彼らは猫捕り網や罠を使って猫を捕まえる。ひと晩に20匹ほどを捕えて收猫人と呼ばれる人たちに売り渡すのだ。
收猫人が集めた猫は生きたまま運猫人と呼ばれる業者の手に渡り、広東に運ばれるのである。
つまり広東で食用にされている猫は、もともとは大都市のノラ猫なのである。
さらに飼い猫を小鳥の肉でおびき寄せて捕える捉猫人もいるそうだから、誰かの飼い猫が食用にされている可能性もある。
食用のブタやウシは、一定のルールのもとで飼育されているが、ノラ猫や飼い猫は何を食べているかわからないし、どんな病原体に感染しているかもわからない。
しかし衛生面の危険性を指摘しても、以前から続いてきた習慣が急になくなることはないよだ。
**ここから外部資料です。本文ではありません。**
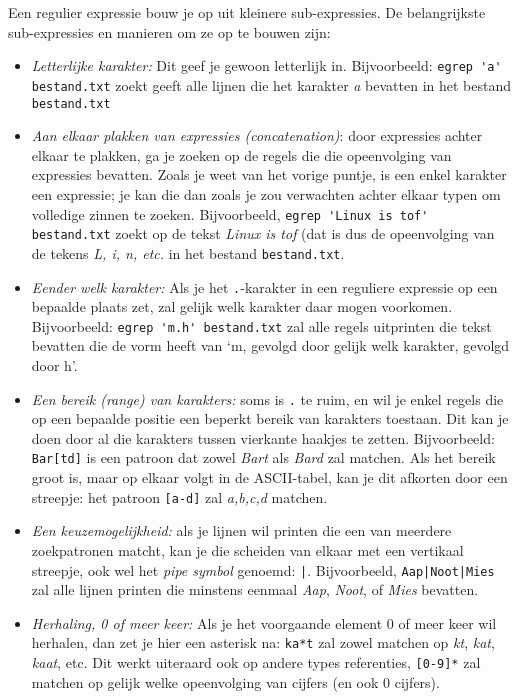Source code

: \documentclass[a4paper,twoside,openany]{memoir}
\begin{document}
Een regulier expressie bouw je op uit kleinere sub-expressies. De belangrijkste sub-expressies en manieren om ze op te bouwen zijn:

\begin{itemize}
\item \emph{Letterlijke karakter:} Dit geef je gewoon letterlijk in.  Bijvoorbeeld: \verb!egrep 'a' bestand.txt! zoekt geeft alle lijnen die het karakter \emph{a} bevatten in het bestand \verb!bestand.txt!
\item \emph{Aan elkaar plakken van expressies (concatenation)}: door expressies achter elkaar te plakken, ga je zoeken op de regels die die opeenvolging van expressies bevatten. Zoals je weet van het vorige puntje, is een enkel karakter een expressie; je kan die dan zoals je zou verwachten achter elkaar typen om volledige zinnen te zoeken. Bijvoorbeeld, \verb!egrep 'Linux is tof' bestand.txt! zoekt op de tekst \emph{Linux is tof} (dat is dus de opeenvolging van de tekens \emph{L, i, n, etc.} in het bestand \verb!bestand.txt!.
\item \emph{Eender welk karakter:} Als je het \verb!.!-karakter in een reguliere expressie op een bepaalde plaats zet, zal gelijk welk karakter daar mogen voorkomen. Bijvoorbeeld: \verb!egrep 'm.h' bestand.txt! zal alle regels uitprinten die tekst bevatten die de vorm heeft van `m, gevolgd door gelijk welk karakter, gevolgd door h'.
\item \emph{Een bereik (range) van karakters:} soms is \verb!.! te ruim, en wil je enkel regels die op een bepaalde positie een beperkt bereik van karakters toestaan. Dit kan je doen door al die karakters tussen vierkante haakjes te zetten. Bijvoorbeeld: \verb!Bar[td]! is een patroon dat zowel \emph{Bart} als \emph{Bard} zal matchen. Als het bereik groot is, maar op elkaar volgt in de ASCII-tabel, kan je dit afkorten door een streepje: het patroon \verb![a-d]! zal \emph{a,b,c,d} matchen.
\item \emph{Een keuzemogelijkheid:} als je lijnen wil printen die een van meerdere zoekpatronen matcht, kan je die scheiden van elkaar met een vertikaal streepje, ook wel het \emph{pipe symbol} genoemd: \verb!|!. Bijvoorbeeld, \verb!Aap|Noot|Mies! zal alle lijnen printen die minstens eenmaal \emph{Aap}, \emph{Noot}, of \emph{Mies} bevatten.
\item \emph{Herhaling, 0 of meer keer:} Als je het voorgaande element 0 of meer keer wil herhalen, dan zet je hier een asterisk na: \verb!ka*t! zal zowel matchen op \emph{kt}, \emph{kat}, \emph{kaat}, etc. Dit werkt uiteraard ook op andere types referenties, \verb![0-9]*! zal matchen op gelijk welke opeenvolging van cijfers (en ook 0 cijfers).

\end{itemize}
\end{document}
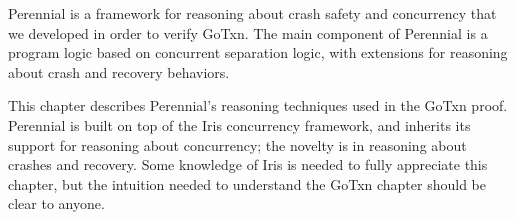 Perennial is a framework for reasoning about crash safety and concurrency that
we developed in order to verify GoTxn. The main component of Perennial is a
program logic based on concurrent separation logic, with extensions for
reasoning about crash and recovery behaviors.

This chapter describes Perennial's reasoning techniques used in the GoTxn proof.
Perennial is built on top of the Iris concurrency framework, and inherits its
support for reasoning about concurrency; the novelty is in reasoning about
crashes and recovery. Some knowledge of Iris is needed to fully appreciate this
chapter, but the intuition needed to understand the GoTxn chapter should be
clear to anyone.




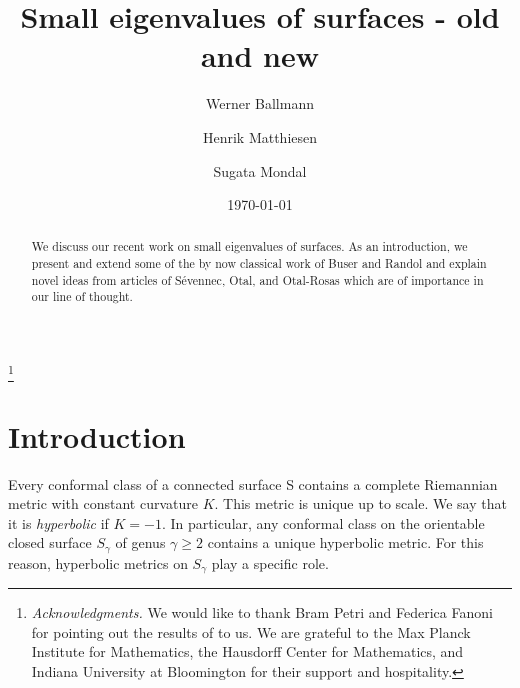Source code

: \documentclass[a4paper,11pt]{amsart}
\numberwithin{equation}{section}
\theoremstyle{definition}
\begin{document}

\title{Small eigenvalues of surfaces - old and new}
\author{Werner Ballmann}
\address
{WB: Max Planck Institute for Mathematics,
Vivatsgasse 7, 53111 Bonn
and Hausdorff Center for Mathematics,
Endenicher Allee 60, 53115 Bonn}
\author{Henrik Matthiesen}
\address
{HM: Max Planck Institute for Mathematics,
Vivatsgasse 7, 53111 Bonn,
and Hausdorff Center for Mathematics,
Endenicher Allee 60, 53115 Bonn}
\author{Sugata Mondal}
\address
{SM: Indiana University,
Rawles Hall, 831 E 3rd Street,
Bloomington, Indiana}

\thanks{\emph{Acknowledgments.}
We would like to thank Bram Petri and Federica Fanoni for pointing out the results of \cite{Pa} to us.
We are grateful to the Max Planck Institute for Mathematics, the Hausdorff Center for Mathematics, and Indiana University at Bloomington for their support and hospitality.}

\date{\today}


\begin{abstract}
We discuss our recent work on small eigenvalues of surfaces.
As an introduction, we present and extend some of the by now classical work of Buser and Randol
and explain novel ideas from articles of S\'evennec, Otal, and Otal-Rosas which are of importance in our line of thought.
\end{abstract}

\maketitle

\tableofcontents

\section{Introduction}
\label{intro}
Every conformal class of a connected surface
S contains a complete Riemannian metric with constant curvature $K$.
This metric is unique up to scale.
We say that it is \emph{hyperbolic} if $K=-1$. 
In particular, any conformal class on the orientable closed surface $S_\gamma$ of genus $\gamma\ge2$ contains a unique hyperbolic metric.
For this reason, hyperbolic metrics on $S_\gamma$ play a specific role.
\end{document}
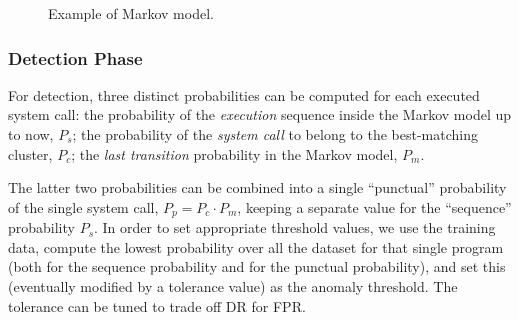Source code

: \begin{figure}[t]
  \centering
  \caption{Example of Markov model.}
  \label{fig:markov}
\end{figure}

\subsubsection{Detection Phase}
For detection, three distinct probabilities can be computed for each executed system call: the probability of the \emph{execution} sequence inside the Markov model up to now, $P_s$; the probability of the \emph{system call} to belong to the best-matching cluster, $P_c$; the \emph{last transition} probability in the Markov model, $P_m$.

The latter two probabilities can be combined into a single ``punctual'' probability of the single system call, $P_p = P_c \cdot P_m$, keeping a separate value for the ``sequence'' probability $P_s$. In order to set appropriate threshold values, we use the training data, compute the lowest probability over all the dataset for that single program (both for the sequence probability and for the punctual probability), and set this (eventually modified by a tolerance value) as the anomaly threshold. The tolerance can be tuned to trade off \ac{DR} for \ac{FPR}.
中国全体から見れば猫を食べるのは一部の人だけなのだが、その「一部の人たち」の数が膨大なので、これは特殊なゲテモノ趣味ではなく地域文化ということになるだろう。
中国国内にも猫食文化を批判する人はたくさんいるが、批判されることによって、かえって「郷土愛」に目覚める人たちもいる。
広東の猫食文化は当分なくならないだろう。